◆ **WHAT IS EXPECTED**:
Only lines containing "sakai" belong in the answer, each copied from the entries below.

◆ **RAW DATA**:
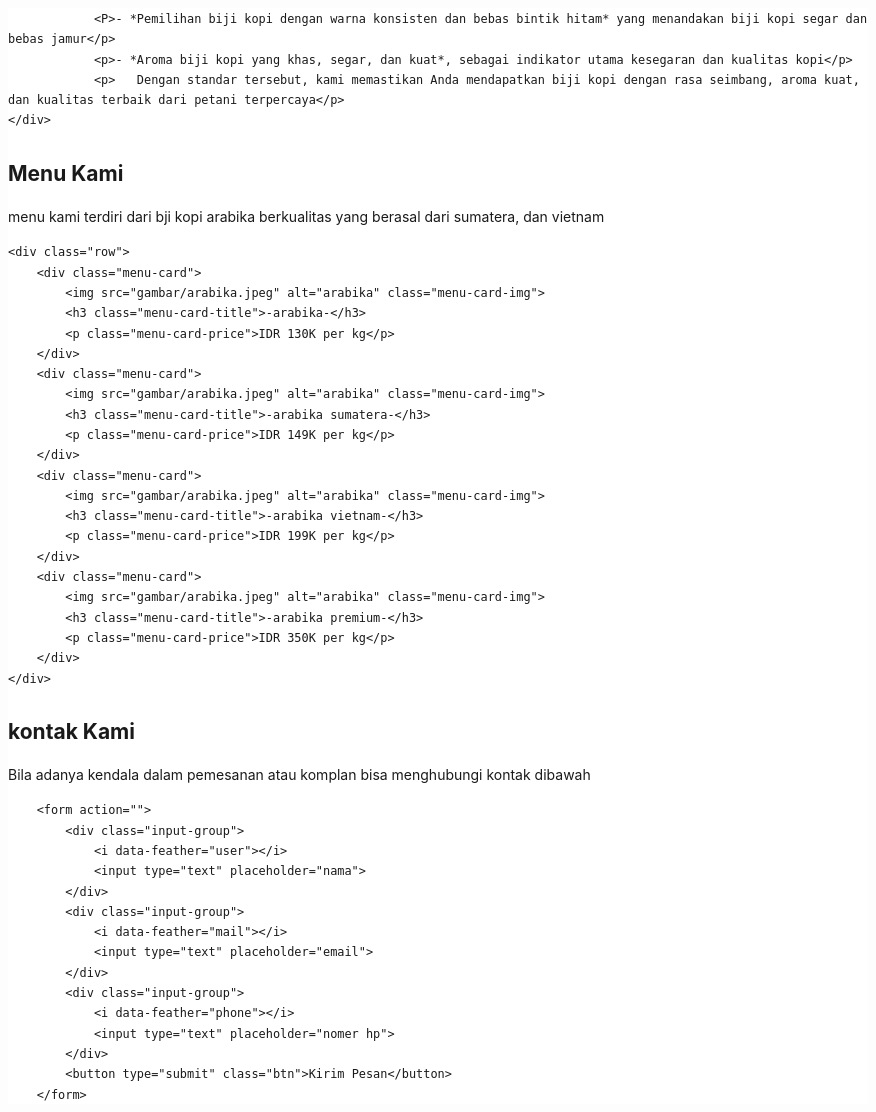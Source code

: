                 <P>- *Pemilihan biji kopi dengan warna konsisten dan bebas bintik hitam* yang menandakan biji kopi segar dan bebas jamur</p>
                <p>- *Aroma biji kopi yang khas, segar, dan kuat*, sebagai indikator utama kesegaran dan kualitas kopi</p>
                <p>   Dengan standar tersebut, kami memastikan Anda mendapatkan biji kopi dengan rasa seimbang, aroma kuat, dan kualitas terbaik dari petani terpercaya</p>
    </div>
</section>



<section id="menu" class="menu">
    <h2><span>Menu</span> Kami</h2>
    <p>menu kami terdiri dari bji kopi arabika berkualitas yang berasal dari sumatera, dan vietnam</p>

    <div class="row">
        <div class="menu-card">
            <img src="gambar/arabika.jpeg" alt="arabika" class="menu-card-img">
            <h3 class="menu-card-title">-arabika-</h3>
            <p class="menu-card-price">IDR 130K per kg</p>
        </div>
        <div class="menu-card">
            <img src="gambar/arabika.jpeg" alt="arabika" class="menu-card-img">
            <h3 class="menu-card-title">-arabika sumatera-</h3>
            <p class="menu-card-price">IDR 149K per kg</p>
        </div>
        <div class="menu-card">
            <img src="gambar/arabika.jpeg" alt="arabika" class="menu-card-img">
            <h3 class="menu-card-title">-arabika vietnam-</h3>
            <p class="menu-card-price">IDR 199K per kg</p>
        </div>
        <div class="menu-card">
            <img src="gambar/arabika.jpeg" alt="arabika" class="menu-card-img">
            <h3 class="menu-card-title">-arabika premium-</h3>
            <p class="menu-card-price">IDR 350K per kg</p>
        </div>
    </div>
</section>



<section id="contact" class="contact">
    <h2><span>kontak</span> Kami</h2>
    <p>Bila adanya kendala dalam pemesanan atau komplan bisa menghubungi kontak dibawah</p>
    <div class="row">
        <iframe src="https://www.google.com/maps/embed?pb=!1m17!1m12!1m3!1d15840.62820064139!2d107.82861918210983!3d-6.990775639327415!2m3!1f0!2f0!3f0!3m2!1i1024!2i768!4f13.1!3m2!1m1!2s!5e0!3m2!1sid!2sid!4v1749377939462!5m2!1sid!2sid" allowfullscreen="" loading="lazy" referrerpolicy="no-referrer-when-downgrade" class="maps"></iframe>
        
        <form action="">
            <div class="input-group">
                <i data-feather="user"></i>
                <input type="text" placeholder="nama">
            </div>
            <div class="input-group">
                <i data-feather="mail"></i>
                <input type="text" placeholder="email">
            </div>
            <div class="input-group">
                <i data-feather="phone"></i>
                <input type="text" placeholder="nomer hp">
            </div>
            <button type="submit" class="btn">Kirim Pesan</button>
        </form>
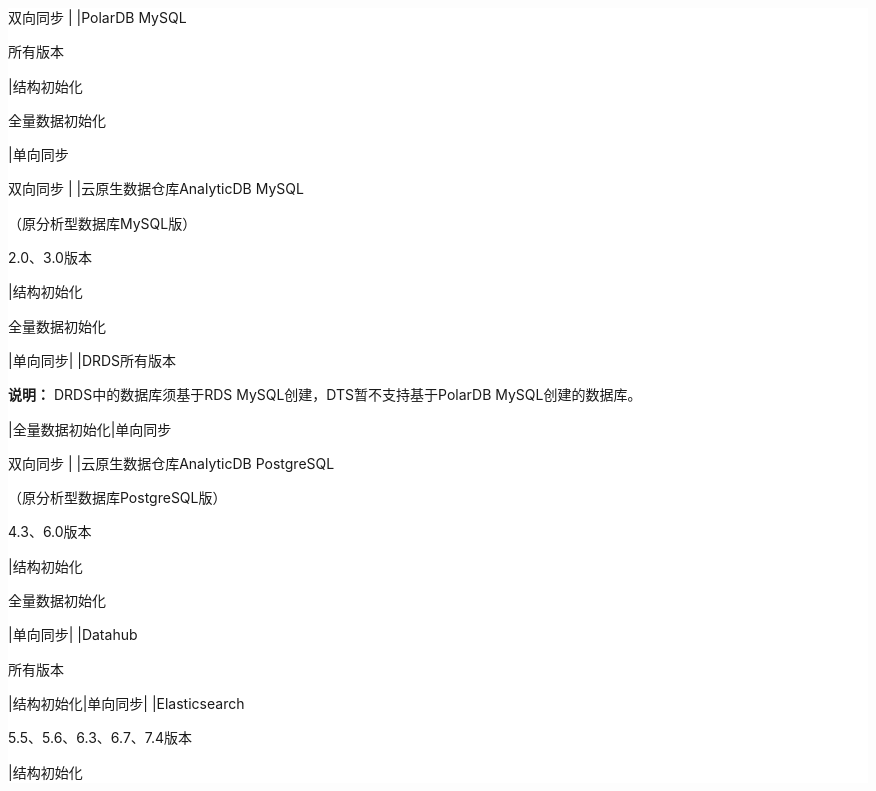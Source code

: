 双向同步 |
|PolarDB MySQL

所有版本

|结构初始化

全量数据初始化

|单向同步

双向同步 |
|云原生数据仓库AnalyticDB MySQL

（原分析型数据库MySQL版）

2.0、3.0版本

|结构初始化

全量数据初始化

|单向同步|
|DRDS所有版本

**说明：** DRDS中的数据库须基于RDS MySQL创建，DTS暂不支持基于PolarDB MySQL创建的数据库。

|全量数据初始化|单向同步

双向同步 |
|云原生数据仓库AnalyticDB PostgreSQL

（原分析型数据库PostgreSQL版）

4.3、6.0版本

|结构初始化

全量数据初始化

|单向同步|
|Datahub

所有版本

|结构初始化|单向同步|
|Elasticsearch

5.5、5.6、6.3、6.7、7.4版本

|结构初始化
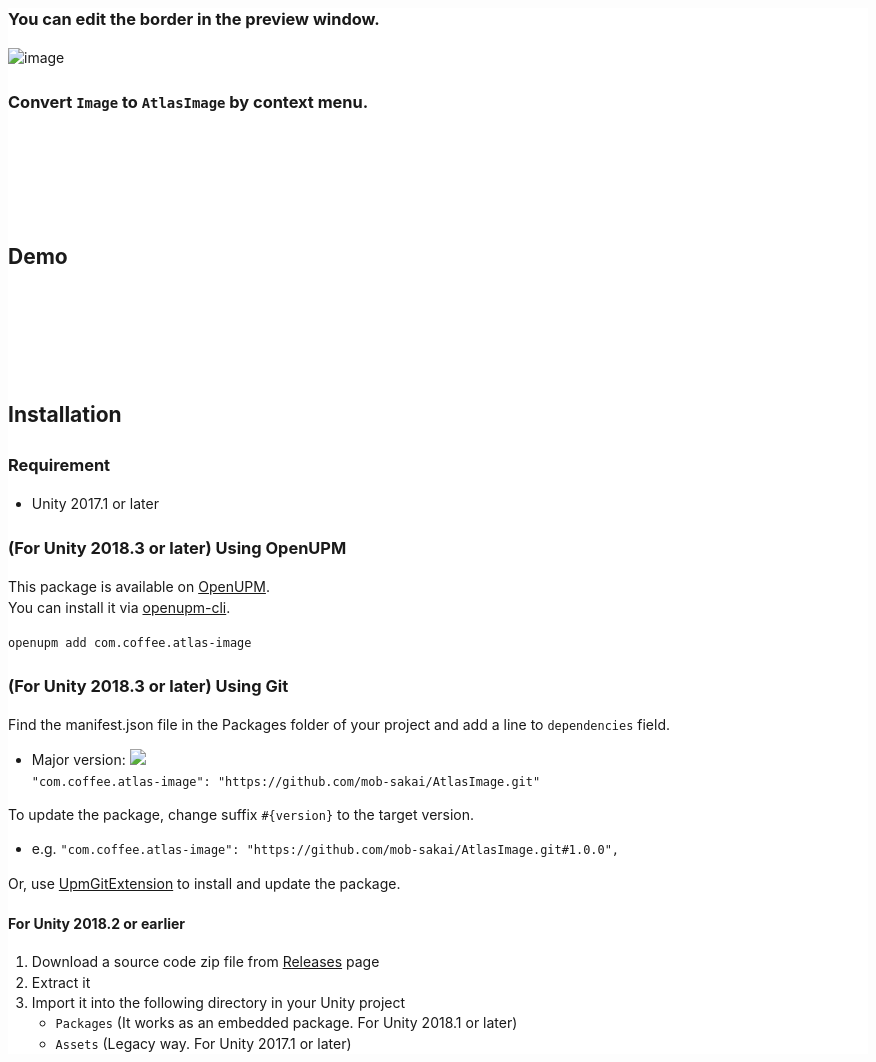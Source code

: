 
### You can edit the border in the preview window.

![image](https://user-images.githubusercontent.com/12690315/39434440-869e54ea-4cd3-11e8-9506-cdf0b62207ac.png)

### Convert `Image` to `AtlasImage` by context menu.



<br><br><br><br>

## Demo



<br><br><br><br>

## Installation

### Requirement

* Unity 2017.1 or later

### (For Unity 2018.3 or later) Using OpenUPM

This package is available on [OpenUPM](https://openupm.com).  
You can install it via [openupm-cli](https://github.com/openupm/openupm-cli).
```
openupm add com.coffee.atlas-image
```

### (For Unity 2018.3 or later) Using Git

Find the manifest.json file in the Packages folder of your project and add a line to `dependencies` field.

* Major version: ![](https://img.shields.io/github/v/release/mob-sakai/AtlasImage)  
`"com.coffee.atlas-image": "https://github.com/mob-sakai/AtlasImage.git"`

To update the package, change suffix `#{version}` to the target version.

* e.g. `"com.coffee.atlas-image": "https://github.com/mob-sakai/AtlasImage.git#1.0.0",`

Or, use [UpmGitExtension](https://github.com/mob-sakai/UpmGitExtension) to install and update the package.

#### For Unity 2018.2 or earlier

1. Download a source code zip file from [Releases](https://github.com/mob-sakai/AtlasImage/releases) page
2. Extract it
3. Import it into the following directory in your Unity project
   - `Packages` (It works as an embedded package. For Unity 2018.1 or later)
   - `Assets` (Legacy way. For Unity 2017.1 or later)

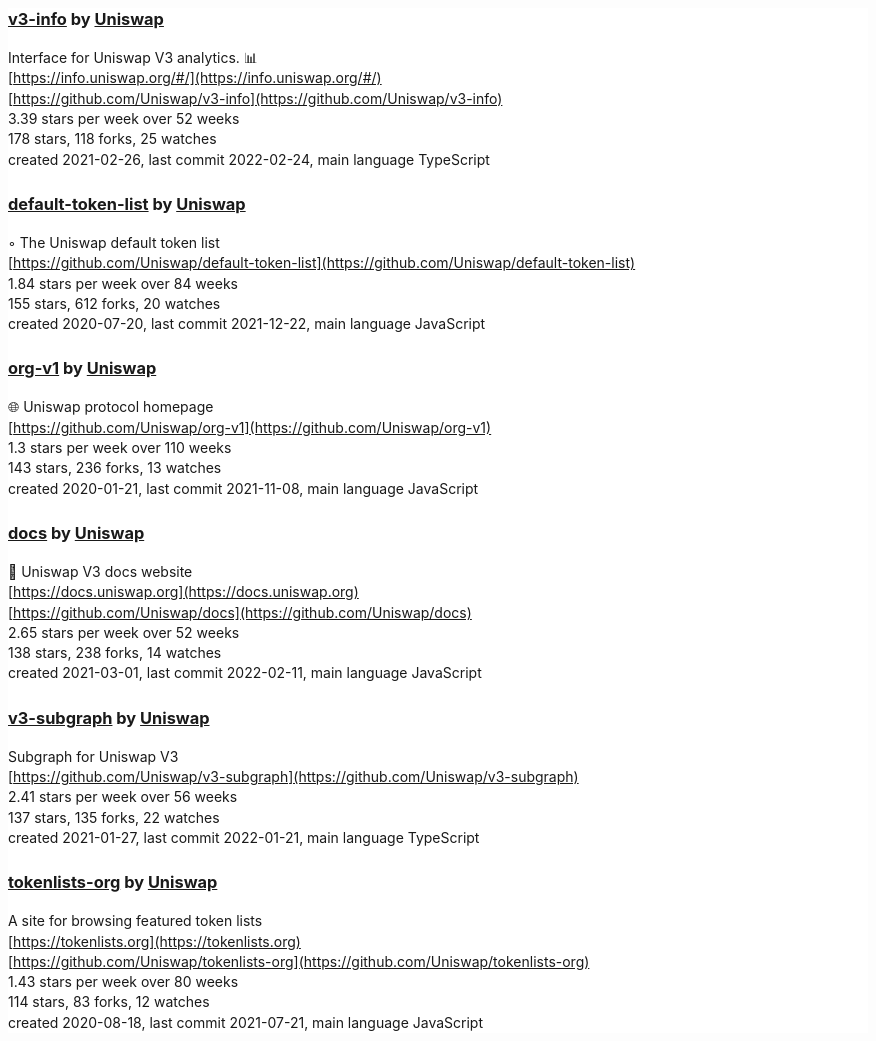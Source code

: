 ### [v3-info](https://github.com/Uniswap/v3-info) by [Uniswap](https://github.com/Uniswap)  
Interface for Uniswap V3 analytics. 📊  
[https://info.uniswap.org/#/](https://info.uniswap.org/#/)  
[https://github.com/Uniswap/v3-info](https://github.com/Uniswap/v3-info)  
3.39 stars per week over 52 weeks  
178 stars, 118 forks, 25 watches  
created 2021-02-26, last commit 2022-02-24, main language TypeScript  


### [default-token-list](https://github.com/Uniswap/default-token-list) by [Uniswap](https://github.com/Uniswap)  
◦ The Uniswap default token list  
[https://github.com/Uniswap/default-token-list](https://github.com/Uniswap/default-token-list)  
1.84 stars per week over 84 weeks  
155 stars, 612 forks, 20 watches  
created 2020-07-20, last commit 2021-12-22, main language JavaScript  


### [org-v1](https://github.com/Uniswap/org-v1) by [Uniswap](https://github.com/Uniswap)  
🌐 Uniswap protocol homepage  
[https://github.com/Uniswap/org-v1](https://github.com/Uniswap/org-v1)  
1.3 stars per week over 110 weeks  
143 stars, 236 forks, 13 watches  
created 2020-01-21, last commit 2021-11-08, main language JavaScript  


### [docs](https://github.com/Uniswap/docs) by [Uniswap](https://github.com/Uniswap)  
📓 Uniswap V3 docs website  
[https://docs.uniswap.org](https://docs.uniswap.org)  
[https://github.com/Uniswap/docs](https://github.com/Uniswap/docs)  
2.65 stars per week over 52 weeks  
138 stars, 238 forks, 14 watches  
created 2021-03-01, last commit 2022-02-11, main language JavaScript  


### [v3-subgraph](https://github.com/Uniswap/v3-subgraph) by [Uniswap](https://github.com/Uniswap)  
Subgraph for Uniswap V3  
[https://github.com/Uniswap/v3-subgraph](https://github.com/Uniswap/v3-subgraph)  
2.41 stars per week over 56 weeks  
137 stars, 135 forks, 22 watches  
created 2021-01-27, last commit 2022-01-21, main language TypeScript  


### [tokenlists-org](https://github.com/Uniswap/tokenlists-org) by [Uniswap](https://github.com/Uniswap)  
A site for browsing featured token lists  
[https://tokenlists.org](https://tokenlists.org)  
[https://github.com/Uniswap/tokenlists-org](https://github.com/Uniswap/tokenlists-org)  
1.43 stars per week over 80 weeks  
114 stars, 83 forks, 12 watches  
created 2020-08-18, last commit 2021-07-21, main language JavaScript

◆ **EXERCISE RESPONSE**:
* Major version: ![](https://img.shields.io/github/v/release/mob-sakai/AtlasImage)  
`"com.coffee.atlas-image": "https://github.com/mob-sakai/AtlasImage.git"`
* e.g. `"com.coffee.atlas-image": "https://github.com/mob-sakai/AtlasImage.git#1.0.0",`
Or, use [UpmGitExtension](https://github.com/mob-sakai/UpmGitExtension) to install and update the package.
1. Download a source code zip file from [Releases](https://github.com/mob-sakai/AtlasImage/releases) page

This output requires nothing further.